SUISSE
J’ai eu l’impression que ma mère avait à la fois besoin de mon aide et la refusait, ce qui m’a fait vivre un mélange de volonté d’aider, d’impuissance et de colère. C’est plusieurs années plus tard que je m’en suis vraiment rendu compte et que j’ai pu transformer ce vécu en quelque chose de constructif, en partie grâce à Nathalie.
Du fait que Nathalie était une de mes premières clientes, je me mettais de la pression pour être un « bon » thérapeute. Je ne savais pas ce que ça voulait dire bien sûr, mais j’avais au moins l’intention du sauveur en herbe. Et Nathalie me semblait y être imperméable[1].
Moi :
Est-ce que vous avez pu mettre en pratique les pistes explorées lors de notre dernière séance ?
Nathalie (sourit comme une enfant qui se fait attraper en train de faire une bêtise) :
Non… (fait des yeux faussement étonnés, attend ma réaction en ayant un léger sourire)

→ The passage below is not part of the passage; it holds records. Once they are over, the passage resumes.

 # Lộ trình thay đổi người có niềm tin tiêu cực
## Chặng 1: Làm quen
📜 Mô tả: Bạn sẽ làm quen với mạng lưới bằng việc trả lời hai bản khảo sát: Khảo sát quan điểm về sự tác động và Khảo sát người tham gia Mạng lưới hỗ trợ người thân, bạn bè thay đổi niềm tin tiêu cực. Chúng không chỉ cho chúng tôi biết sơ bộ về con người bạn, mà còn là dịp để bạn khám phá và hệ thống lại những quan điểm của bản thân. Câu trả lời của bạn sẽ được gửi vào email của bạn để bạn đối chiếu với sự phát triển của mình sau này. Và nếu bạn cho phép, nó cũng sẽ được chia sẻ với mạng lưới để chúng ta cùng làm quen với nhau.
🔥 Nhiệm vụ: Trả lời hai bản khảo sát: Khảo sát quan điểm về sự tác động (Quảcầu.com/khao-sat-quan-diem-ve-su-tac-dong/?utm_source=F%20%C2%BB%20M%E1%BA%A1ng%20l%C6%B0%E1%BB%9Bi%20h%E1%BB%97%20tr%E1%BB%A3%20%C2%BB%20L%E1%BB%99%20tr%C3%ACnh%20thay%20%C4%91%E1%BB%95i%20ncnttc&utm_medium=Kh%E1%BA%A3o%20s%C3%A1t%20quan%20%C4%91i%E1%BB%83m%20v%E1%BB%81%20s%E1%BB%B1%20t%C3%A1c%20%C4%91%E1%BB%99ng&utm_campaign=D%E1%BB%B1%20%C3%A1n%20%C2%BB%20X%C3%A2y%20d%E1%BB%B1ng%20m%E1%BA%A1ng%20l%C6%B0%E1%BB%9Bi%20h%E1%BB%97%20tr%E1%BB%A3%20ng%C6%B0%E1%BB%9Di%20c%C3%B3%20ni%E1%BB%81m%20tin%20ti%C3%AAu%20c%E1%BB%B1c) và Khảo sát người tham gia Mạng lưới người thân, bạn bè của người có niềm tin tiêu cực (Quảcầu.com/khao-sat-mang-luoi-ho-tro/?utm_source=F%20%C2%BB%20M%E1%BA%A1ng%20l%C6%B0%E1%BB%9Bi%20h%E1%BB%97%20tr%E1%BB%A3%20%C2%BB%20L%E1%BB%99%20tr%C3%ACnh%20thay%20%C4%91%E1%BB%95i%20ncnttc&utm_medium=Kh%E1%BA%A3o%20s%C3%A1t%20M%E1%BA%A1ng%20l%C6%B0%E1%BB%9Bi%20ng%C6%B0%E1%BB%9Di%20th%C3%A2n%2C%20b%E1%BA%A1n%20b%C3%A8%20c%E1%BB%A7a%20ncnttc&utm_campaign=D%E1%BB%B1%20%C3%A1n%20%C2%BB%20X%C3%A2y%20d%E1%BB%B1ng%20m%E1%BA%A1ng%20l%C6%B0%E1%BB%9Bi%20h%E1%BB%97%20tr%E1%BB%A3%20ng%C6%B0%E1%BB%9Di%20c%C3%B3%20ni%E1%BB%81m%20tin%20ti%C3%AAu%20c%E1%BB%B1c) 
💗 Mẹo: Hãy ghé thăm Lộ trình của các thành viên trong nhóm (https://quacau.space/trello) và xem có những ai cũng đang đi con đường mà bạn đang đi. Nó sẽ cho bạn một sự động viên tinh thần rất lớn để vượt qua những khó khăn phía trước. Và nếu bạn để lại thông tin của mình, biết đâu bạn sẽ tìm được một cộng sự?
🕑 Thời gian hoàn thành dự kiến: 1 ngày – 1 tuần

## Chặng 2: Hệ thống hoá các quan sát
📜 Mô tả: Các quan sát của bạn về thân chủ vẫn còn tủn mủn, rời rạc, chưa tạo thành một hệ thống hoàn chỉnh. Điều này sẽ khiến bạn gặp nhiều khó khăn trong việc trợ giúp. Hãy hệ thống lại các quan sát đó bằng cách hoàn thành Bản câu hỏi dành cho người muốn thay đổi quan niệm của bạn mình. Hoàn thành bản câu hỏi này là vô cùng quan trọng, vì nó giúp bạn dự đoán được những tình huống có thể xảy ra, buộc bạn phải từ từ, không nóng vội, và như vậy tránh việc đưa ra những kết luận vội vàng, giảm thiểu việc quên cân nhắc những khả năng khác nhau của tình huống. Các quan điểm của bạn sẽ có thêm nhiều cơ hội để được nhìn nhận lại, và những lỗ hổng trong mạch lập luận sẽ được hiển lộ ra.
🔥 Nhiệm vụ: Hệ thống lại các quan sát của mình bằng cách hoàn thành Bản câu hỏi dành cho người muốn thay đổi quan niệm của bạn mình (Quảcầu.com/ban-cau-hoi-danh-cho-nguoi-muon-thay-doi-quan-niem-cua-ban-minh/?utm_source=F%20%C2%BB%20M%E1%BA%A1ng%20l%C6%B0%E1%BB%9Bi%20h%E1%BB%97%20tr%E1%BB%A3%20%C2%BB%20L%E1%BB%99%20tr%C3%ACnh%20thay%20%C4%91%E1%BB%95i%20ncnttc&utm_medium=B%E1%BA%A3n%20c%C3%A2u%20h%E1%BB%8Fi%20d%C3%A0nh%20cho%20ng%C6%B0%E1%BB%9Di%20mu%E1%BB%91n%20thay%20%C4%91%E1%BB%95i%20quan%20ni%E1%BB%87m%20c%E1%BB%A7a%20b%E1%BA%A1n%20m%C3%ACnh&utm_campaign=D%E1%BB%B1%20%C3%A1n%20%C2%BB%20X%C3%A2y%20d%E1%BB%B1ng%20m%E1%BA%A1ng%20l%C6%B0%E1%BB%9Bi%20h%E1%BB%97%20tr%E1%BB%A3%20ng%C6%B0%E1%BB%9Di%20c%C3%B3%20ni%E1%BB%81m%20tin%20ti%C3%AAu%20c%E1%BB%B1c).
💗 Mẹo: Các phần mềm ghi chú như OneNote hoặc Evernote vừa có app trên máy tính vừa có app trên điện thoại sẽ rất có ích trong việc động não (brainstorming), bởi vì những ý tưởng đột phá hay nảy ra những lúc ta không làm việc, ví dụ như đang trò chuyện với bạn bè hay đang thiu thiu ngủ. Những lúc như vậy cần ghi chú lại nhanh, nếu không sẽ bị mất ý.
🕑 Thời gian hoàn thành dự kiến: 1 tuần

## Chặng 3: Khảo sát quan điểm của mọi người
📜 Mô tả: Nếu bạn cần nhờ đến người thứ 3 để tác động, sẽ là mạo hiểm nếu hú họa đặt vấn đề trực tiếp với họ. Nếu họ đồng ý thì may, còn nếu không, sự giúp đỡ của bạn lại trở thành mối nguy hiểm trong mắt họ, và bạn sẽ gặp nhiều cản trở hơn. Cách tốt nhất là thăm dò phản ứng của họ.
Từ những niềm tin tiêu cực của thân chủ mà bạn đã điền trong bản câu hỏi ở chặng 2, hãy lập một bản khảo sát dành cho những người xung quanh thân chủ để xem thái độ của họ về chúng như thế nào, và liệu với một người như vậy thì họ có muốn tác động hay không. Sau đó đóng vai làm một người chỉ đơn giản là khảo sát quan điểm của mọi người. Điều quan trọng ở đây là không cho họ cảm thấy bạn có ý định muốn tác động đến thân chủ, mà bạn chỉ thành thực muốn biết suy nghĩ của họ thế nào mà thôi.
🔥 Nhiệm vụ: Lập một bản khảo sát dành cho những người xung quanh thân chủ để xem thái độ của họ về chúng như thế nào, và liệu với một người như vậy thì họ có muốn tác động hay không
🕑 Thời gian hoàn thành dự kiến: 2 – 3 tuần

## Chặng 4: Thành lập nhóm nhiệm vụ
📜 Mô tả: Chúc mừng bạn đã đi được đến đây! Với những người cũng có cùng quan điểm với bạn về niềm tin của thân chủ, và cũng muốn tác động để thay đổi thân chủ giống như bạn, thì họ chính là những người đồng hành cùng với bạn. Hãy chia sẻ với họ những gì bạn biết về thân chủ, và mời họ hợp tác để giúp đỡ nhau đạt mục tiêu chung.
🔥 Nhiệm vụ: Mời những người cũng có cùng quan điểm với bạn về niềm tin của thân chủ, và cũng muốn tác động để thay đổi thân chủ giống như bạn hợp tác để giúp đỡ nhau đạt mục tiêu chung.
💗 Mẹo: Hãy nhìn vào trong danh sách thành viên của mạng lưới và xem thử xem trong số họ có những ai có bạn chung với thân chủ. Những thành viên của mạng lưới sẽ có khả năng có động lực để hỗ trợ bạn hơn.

Je sens mon agacement. Elle a fait l’effort de venir me voir pour évoluer dans sa problématique de déprime, de procrastination et d’addiction, elle dit être heureuse de notre travail, mais n’en fait rien. Rien de rien. Elle enchaîne demandes et refus, en boucle. Je suis fâché mais rien ne transparait. A l’époque je crois ne pas en avoir été complètement conscient, ou d’avoir été dans le déni car la colère me posait un questionnement moral qui pourrait se résumer au dilemme de devoir choisir entre l’empathie et la congruence[2]. Comme la plupart des psys humanistes au début de leur carrière, j’ai choisi l’empathie. Sauf que compter sur la naïveté de ma cliente ou pire que les choses puissent s’arranger avec le temps était une malheureuse manière de gérer mon dilemme ainsi que ma peur du conflit qui aurait pu découler d’une confrontation : celle de dire à ma cliente que j’étais fâché ! Le plus important pour moi aujourd’hui est de faire la distinction entre ce qui me concerne, ce qui concerne la relation et ce qui concerne la personne en face de moi. Dans cette situation, ma colère ne concerne pas ma cliente, dont l’attitude est le déclencheur et non la cause de ma colère (la cause étant le souvenir de l’émotion que l’attitude de ma maman provoquait en moi – l’attitude de Nathalie réactivant ce souvenir).